Oh and I hadn't forgotten about her talking about me to other sales associate. I'm such a forgiving person aren't I? Well, never again and glad she kept blocking me over, over, over and over(yeah this person is a weirdo). She has a problem with the bulldog comment yet she doesn't even have anything to do with Black people. What a joke. I can see why I've never dated a Black woman. A lot of you are batsht crazy and out of your fcking minds(example above-her).
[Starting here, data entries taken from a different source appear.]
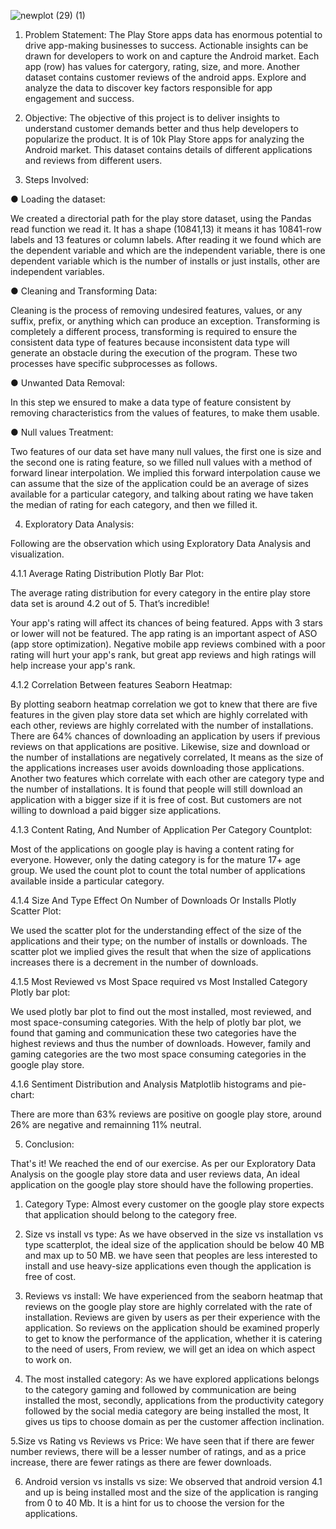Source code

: ![newplot (29) (1)](https://user-images.githubusercontent.com/75175373/131769552-c9d05a9d-b96a-48e8-b67d-97d2843a3472.png)

                                                        











1. Problem Statement: 
The Play Store apps data has enormous potential to drive app-making businesses to success. Actionable insights can be drawn for developers to work on and capture the Android market.
Each app (row) has values for catergory, rating, size, and more. Another dataset contains customer reviews of the android apps.
Explore and analyze the data to discover key factors responsible for app engagement and success.

2. Objective: 
The objective of this project is to deliver insights to understand customer demands better and thus help developers to popularize the product. It is of 10k Play Store apps for analyzing the Android market. This dataset contains details of different applications and reviews from different users.

3. Steps Involved:

 ●	Loading the dataset: 
 
 
 
 We created a directorial path for the play store dataset, using the Pandas read function we read it. It has a shape (10841,13) it means it has 10841-row labels and 13 features or   column labels.
 After reading it we found which are the dependent variable and which are the independent variable, there is one dependent variable which is the number of installs or just         installs, other are independent variables. 

 ●	Cleaning and Transforming Data:
 
 
 
Cleaning is the process of removing undesired features, values, or any suffix, prefix, or anything which can produce an exception. 
Transforming is completely a different process, transforming is required to ensure the consistent data type of features because inconsistent data type will generate an obstacle during the execution of the program. 
These two processes have specific subprocesses as follows.

●	Unwanted Data Removal:


In this step we ensured to make a data type of feature consistent by removing characteristics from the values of features, to make them usable.


●	Null values Treatment:


Two features of our data set have many null values, the first one is size and the second one is rating feature, so we filled null values with a method of forward linear interpolation. We implied this forward interpolation cause we can assume that the size of the application could be an average of sizes available for a particular category, and talking about rating we have taken the median of rating for each category, and then we filled it.


4. Exploratory Data Analysis:


Following are the observation which using Exploratory Data Analysis and visualization.

4.1.1 Average Rating Distribution Plotly Bar Plot: 


The average rating distribution for every category in the entire play store data set is around 4.2 out of 5. That’s incredible!

Your app's rating will affect its chances of being featured. Apps with 3 stars or lower will not be featured. The app rating is an important aspect of ASO (app store optimization). Negative mobile app reviews combined with a poor rating will hurt your app's rank, but great app reviews and high ratings will help increase your app's rank.

4.1.2 Correlation Between features Seaborn Heatmap:


By plotting seaborn heatmap correlation we got to knew that there are five features in the given play store data set which are highly correlated with each other, reviews are highly correlated with the number of installations. There are 64% chances of downloading an application by users if previous reviews on that applications are positive.
Likewise, size and download or the number of installations are negatively correlated, It means as the size of the applications increases user avoids downloading those applications.
 Another two features which correlate with each other are category type and the number of installations. It is found that people will still download an application with a bigger size if it is free of cost. But customers are not willing to download a paid bigger size applications.


4.1.3 Content Rating, And Number of Application Per Category Countplot:


Most of the applications on google play is having a content rating for everyone. However, only the dating category is for the mature 17+ age group.
We used the count plot to count the total number of applications available inside a particular category.

4.1.4 Size And Type Effect On Number of Downloads Or Installs Plotly Scatter Plot: 


We used the scatter plot for the understanding effect of the size of the applications and their type; on the number of installs or downloads. 
The scatter plot we implied gives the result that when the size of applications increases there is a decrement in the number of downloads.

4.1.5 Most Reviewed vs Most Space required vs Most Installed Category Plotly bar plot:


We used plotly bar plot to find out the most installed, most reviewed, and most space-consuming categories.
With the help of plotly bar plot, we found that gaming and communication these two categories have the highest reviews and thus the number of downloads. However, family and gaming categories are the two most space consuming categories in the google play store.


4.1.6 Sentiment Distribution and Analysis Matplotlib histograms and pie-chart:


There are more than 63% reviews are positive on google play store, around 26% are negative and remainning 11% neutral.



5. Conclusion:


That's it! We reached the end of our exercise. As per our Exploratory Data Analysis on the google play store data and user reviews data, An ideal application on the google play store should have the following properties.


1. Category Type: Almost every customer on the google play store expects that application should belong to the category free.


2. Size vs install vs type: As we have observed in the size vs installation vs type scatterplot, the ideal size of the application should be below 40 MB and max up to 50 MB. we have seen that peoples are less interested to install and use heavy-size applications even though the application is free of cost.


3. Reviews vs install: We have experienced from the seaborn heatmap that reviews on the google play store are highly correlated with the rate of installation. Reviews are given by users as per their experience with the application. So reviews on the application should be examined properly to get to know the performance of the application, whether it is catering to the need of users, From review, we will get an idea on which aspect to work on.


4. The most installed category: As we have explored applications belongs to the category gaming and followed by communication are being installed the most, secondly, applications from the productivity category followed by the social media category are being installed the most, It gives us tips to choose domain as per the customer affection inclination.

  5.Size vs Rating vs Reviews vs Price: We have seen that if there are fewer number reviews, there will be a lesser number of ratings, and as a price increase, there are fewer ratings as there are fewer downloads.

6. Android version vs installs vs size: We observed that android version 4.1 and up is being installed most and the size of the application is ranging from 0 to 40 Mb. It is a hint for us to choose the version for the applications.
Chotto matte yo~(wait a minute) I forgot someone.The store manager! I didn't write anything about her because there was nothing bad I have to report on her. She had her agenda, which she announced over the radio: rewards, rewards, rewards! I barely saw her. She would speak when she felt like it. She was helpful when she wanted to. Other than that, I had no problem working under her leadership. Part of me felt like the assistant manager took the brunt of my anger with my termination(and rightly so). The S.M. was meh.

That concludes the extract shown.